Instead of saving us from a Greater Depression, the Obama stimulus (together with his health-care plan and financial reforms) was a two-year waste of precious time and money that may actually have impeded economic growth.

That’s a provocative thesis, to say the least. The evidence?

White House economists predicted the stimulus would prevent the unemployment rate from hitting 8 percent. But the rate actually rose as high as 10.1 percent, has settled in above 9 percent now, and even Obama’s own team currently hopes for a rate of, at best, 8.25 percent by the end of 2012—if nothing else goes wrong.

Well, that’s because they were predicting employment based on contemporaneous estimates that the US GDP was contracting at around 3 percent in the fourth quarter of 2008. As you can see from the above corrected data, that estimate was off by a half. The recession was much steeper than anyone realized at the time. Blaming economists for projecting off inaccurate data is not the same as indicting them for having a stimulus in the first place. And, yes, the stimulus – put together in a frantic rush – merely stabilized demand, and did not reverse it. The Krugman thesis – that we should have put through a far larger stimulus – was, given the assumptions of the time, an impossible sell. And the paucity of real shovel-ready projects was a problem. The same goes for the next stimulus: it will probably help us avoid a double-dip, but not much more. Much of the tax cut money in the past was saved, not spent. And that problem applies to the GOP’s and Obama’s prescription as well: tax cuts are not always the best way to stimulate the kind of economy we are now in. (Although increased rates of private saving will, in the long run, surely help stimulate demand. It just takes time). But what if we had done nothing? Or slashed spending instead? Pethokoukis admirably notes that this is a thought experiment – Bush began the bailouts and the stimulus, and it’s hard to see how any president, with the risk of the entire global economy going down the tubes, could have done otherwise. But he argues that such a hands-off approach would have facilitated a faster recovery and we would not be stagnant as we now are.

This is a counter-factual that cannot be proven, but it strikes me that without the stimulus, there was a real chance of a spiral downward in growth of historic proportions, and that the unemployment rate today would be much, much higher than 9 percent. And you think Peggy Noonan would he heralding that as a success?

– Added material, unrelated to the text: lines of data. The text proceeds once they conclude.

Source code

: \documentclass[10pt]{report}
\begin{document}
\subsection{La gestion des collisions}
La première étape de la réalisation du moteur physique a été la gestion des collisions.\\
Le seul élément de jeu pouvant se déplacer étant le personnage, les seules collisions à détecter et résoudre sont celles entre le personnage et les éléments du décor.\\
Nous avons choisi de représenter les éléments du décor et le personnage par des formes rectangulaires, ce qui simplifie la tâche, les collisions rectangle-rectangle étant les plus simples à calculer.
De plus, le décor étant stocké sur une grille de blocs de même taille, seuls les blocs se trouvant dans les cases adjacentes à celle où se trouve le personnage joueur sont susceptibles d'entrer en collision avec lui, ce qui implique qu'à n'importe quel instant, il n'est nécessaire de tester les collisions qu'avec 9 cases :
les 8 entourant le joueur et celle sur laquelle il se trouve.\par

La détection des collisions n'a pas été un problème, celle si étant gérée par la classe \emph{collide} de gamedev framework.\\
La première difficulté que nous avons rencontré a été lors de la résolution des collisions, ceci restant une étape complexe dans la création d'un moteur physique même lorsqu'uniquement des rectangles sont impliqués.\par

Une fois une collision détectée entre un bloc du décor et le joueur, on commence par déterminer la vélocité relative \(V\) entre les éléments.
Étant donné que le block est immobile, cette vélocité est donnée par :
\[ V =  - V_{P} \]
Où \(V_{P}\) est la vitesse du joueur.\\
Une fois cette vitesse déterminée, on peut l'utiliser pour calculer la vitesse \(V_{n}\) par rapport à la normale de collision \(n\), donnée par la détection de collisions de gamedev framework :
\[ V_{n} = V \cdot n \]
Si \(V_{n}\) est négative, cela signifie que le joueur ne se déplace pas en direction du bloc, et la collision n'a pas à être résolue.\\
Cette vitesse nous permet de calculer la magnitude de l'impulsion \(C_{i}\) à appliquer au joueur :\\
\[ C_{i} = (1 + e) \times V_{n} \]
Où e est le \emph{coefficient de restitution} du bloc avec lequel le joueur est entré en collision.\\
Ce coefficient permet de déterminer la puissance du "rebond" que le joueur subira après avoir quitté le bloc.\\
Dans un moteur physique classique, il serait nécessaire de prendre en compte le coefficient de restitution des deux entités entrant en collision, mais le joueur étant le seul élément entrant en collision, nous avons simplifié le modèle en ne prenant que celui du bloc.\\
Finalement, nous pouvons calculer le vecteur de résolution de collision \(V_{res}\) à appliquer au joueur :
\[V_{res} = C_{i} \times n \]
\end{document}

You also have to factor in how this recession accelerated trends in automation in manufacturing, in outsourcing, and in the loss of well-paid skilled work for the middle classes. Again, none of this is new, but it has come to a head. This recession ended only to have Americans greet a highly competitive global economy, where America’s former advantages have been equaled or beaten by competitors, especially in Asia.

The truth is also, as Pethokoukis notes, that we are at the end of a long spasm of government binging – on discretionary spending, entitlement growth, wars and tax cuts, that began under Bush and Cheney. Keynes himself was leery of big stimuli if the economy was already leveraged to the hilt. He believed in running surpluses in ordinary times of economic growth. Given all this, I find Obama’s stimulus to be the least-worst option feasibly available to policy makers given the horrifying legacy he was bequeathed. It wasn’t so small it had no impact; it wasn’t so large it made our debt crisis even worse. The mistake – if there was one – was to raise expectations for recovery beyond what the new globalized world will allow.

We are, after all, not alone in this. Europe looks headed to a stalled economy next year; Japan’s recovery from a similar financial crisis took a decade. When you have private and public debt at the levels we have, the idea that we can turn an economy around in a year or so is ludicrously overblown. Obama did what any responsible president would have. It wasn’t enough. And so we grind pragmatically on. And if that were the tenor and substance of the debate: how we build on the stimulus to steer the economy to more employment more quickly, we’d all be better off.